The advantages of using ChatGPT to score formative assignments include greater availability, rapid turnaround time, and lower cost per assignment. With an overall exact agreement of 67% and AUCPR of 0.69, ChatGPT may be appropriate for scoring formative assessments. AI raters using checklists and scoring rules can provide significant assistance to faculty raters for formative assessments just as non-clinician raters do currently.39

Generalizability

Once the appropriate prompt has been identified, the steps to input the prompt and assignment to ChatGPT and get the scores on the grading checklist are simple. As multiple authors with written instructions were able to use ChatGPT to score assignments without difficulty, we are confident that these results can be generalized. This study was conducted at a single medical school and results may not apply to other schools which have different curricula.
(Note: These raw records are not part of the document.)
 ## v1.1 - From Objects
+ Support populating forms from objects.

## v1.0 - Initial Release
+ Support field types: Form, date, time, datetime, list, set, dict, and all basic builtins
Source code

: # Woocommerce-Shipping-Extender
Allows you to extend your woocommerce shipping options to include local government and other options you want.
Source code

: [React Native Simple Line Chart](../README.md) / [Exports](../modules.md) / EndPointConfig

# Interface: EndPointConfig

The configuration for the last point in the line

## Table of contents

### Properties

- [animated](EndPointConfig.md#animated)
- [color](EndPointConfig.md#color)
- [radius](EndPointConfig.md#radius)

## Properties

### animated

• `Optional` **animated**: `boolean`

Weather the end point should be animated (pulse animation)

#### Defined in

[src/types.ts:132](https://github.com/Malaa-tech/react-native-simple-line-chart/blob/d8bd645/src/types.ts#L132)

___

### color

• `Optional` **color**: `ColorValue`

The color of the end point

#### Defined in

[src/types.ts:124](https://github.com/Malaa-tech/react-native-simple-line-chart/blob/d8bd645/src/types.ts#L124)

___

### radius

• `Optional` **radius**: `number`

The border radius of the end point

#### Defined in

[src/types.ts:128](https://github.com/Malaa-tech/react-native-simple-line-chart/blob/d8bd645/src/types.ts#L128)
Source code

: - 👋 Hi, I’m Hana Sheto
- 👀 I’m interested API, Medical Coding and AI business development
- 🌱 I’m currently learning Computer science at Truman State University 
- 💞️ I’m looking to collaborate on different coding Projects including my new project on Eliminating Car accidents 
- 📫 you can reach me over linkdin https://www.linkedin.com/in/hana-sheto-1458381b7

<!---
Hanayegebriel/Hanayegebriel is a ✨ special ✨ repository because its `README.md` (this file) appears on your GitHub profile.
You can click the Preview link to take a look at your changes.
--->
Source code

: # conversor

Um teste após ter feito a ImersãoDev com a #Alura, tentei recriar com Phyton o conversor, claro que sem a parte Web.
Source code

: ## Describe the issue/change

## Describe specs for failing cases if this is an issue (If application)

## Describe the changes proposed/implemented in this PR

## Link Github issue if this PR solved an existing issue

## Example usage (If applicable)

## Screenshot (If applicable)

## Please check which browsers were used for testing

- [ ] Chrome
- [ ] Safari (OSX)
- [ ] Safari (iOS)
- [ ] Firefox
However, as all schools must address LCME element 6.3, the use of ChatGPT for scoring such formative assignments can be useful. Future work may require larger studies with more heterogeneous learner populations and learning contexts to determine the continued efficacy of the use of LLMs to enhance education through formative assessments.

Limitations

Challenges seen in the literature regarding the use of AI to grade constructed responses include errors in the interpretation of student content, misclassification, and ignoring student content.4 The use of ChatGPT in this assessment similarly demonstrated instances where student content was ignored or misinterpreted.

The creation and optimization of prompts to elicit desired responses from LLMs is called prompt engineering.40 The inability of ChatGPT to differentiate between primary and secondary literature in this study may be due to a lack of prompt specificity. Newer literature on prompts for grading may help obtain better results.41,42.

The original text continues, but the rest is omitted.